Harga Batu Bara Melemah di Tengah Lonjakan Harga Minyak Dunia

Harga batu bara dunia mengalami pelemahan pada perdagangan Selasa (15/9/2026) di tengah tren kenaikan harga minyak mentah global yang cukup signifikan.
Data Refinitiv mencatat harga batu bara ditutup pada level 146,4 dollar AS per ton, angka tersebut mencerminkan penurunan sebesar 1,45 persen dibandingkan sesi sebelumnya.
Situasi ini menarik perhatian karena biasanya batu bara dan minyak bumi merupakan komoditas yang bersifat substitusi, sehingga pergerakan harga keduanya cenderung searah. Namun, dinamika pasar saat ini menunjukkan korelasi tersebut tidak terjadi.
Kondisi pasar minyak justru menunjukkan performa sebaliknya dengan kenaikan harga yang tajam pada hari yang sama. Kontrak minyak mentah Brent untuk pengiriman November menguat hampir 3 persen hingga menyentuh level 108,75 dollar AS per barel.

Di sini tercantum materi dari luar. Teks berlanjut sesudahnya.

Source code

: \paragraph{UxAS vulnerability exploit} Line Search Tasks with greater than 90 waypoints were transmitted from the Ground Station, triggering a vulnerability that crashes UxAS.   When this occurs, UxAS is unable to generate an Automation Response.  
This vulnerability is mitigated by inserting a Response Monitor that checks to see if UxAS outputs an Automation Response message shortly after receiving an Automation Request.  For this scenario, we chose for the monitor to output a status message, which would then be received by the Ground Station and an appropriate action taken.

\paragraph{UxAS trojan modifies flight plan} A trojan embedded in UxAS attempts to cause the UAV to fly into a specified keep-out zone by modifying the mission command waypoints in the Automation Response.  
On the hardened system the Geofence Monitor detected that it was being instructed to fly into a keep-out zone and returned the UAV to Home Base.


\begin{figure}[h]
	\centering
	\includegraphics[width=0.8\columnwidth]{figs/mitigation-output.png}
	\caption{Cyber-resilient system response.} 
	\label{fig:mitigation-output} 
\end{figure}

Sementara itu, minyak mentah jenis WTI mencatatkan kenaikan lebih tinggi sebesar 4 persen menjadi 105,83 dollar AS per barel. Meski energi alternatif seperti minyak mengalami lonjakan harga, batu bara tetap tidak mampu mengimbangi kenaikan tersebut.
Pelemahan harga batu bara termal ini dipicu oleh aktivitas pasar yang lesu di pelabuhan utara China. Para pembeli dilaporkan masih bersikap menahan diri dan enggan menyetujui harga tinggi yang ditawarkan pemasok meskipun terdapat peningkatan minat beli di pasar spot.
Di sisi lain, China telah menunjukkan upaya untuk memulihkan pasokan domestik mereka. Produksi batu bara mentah di China pada Agustus 2026 tercatat mencapai 361,82 juta ton.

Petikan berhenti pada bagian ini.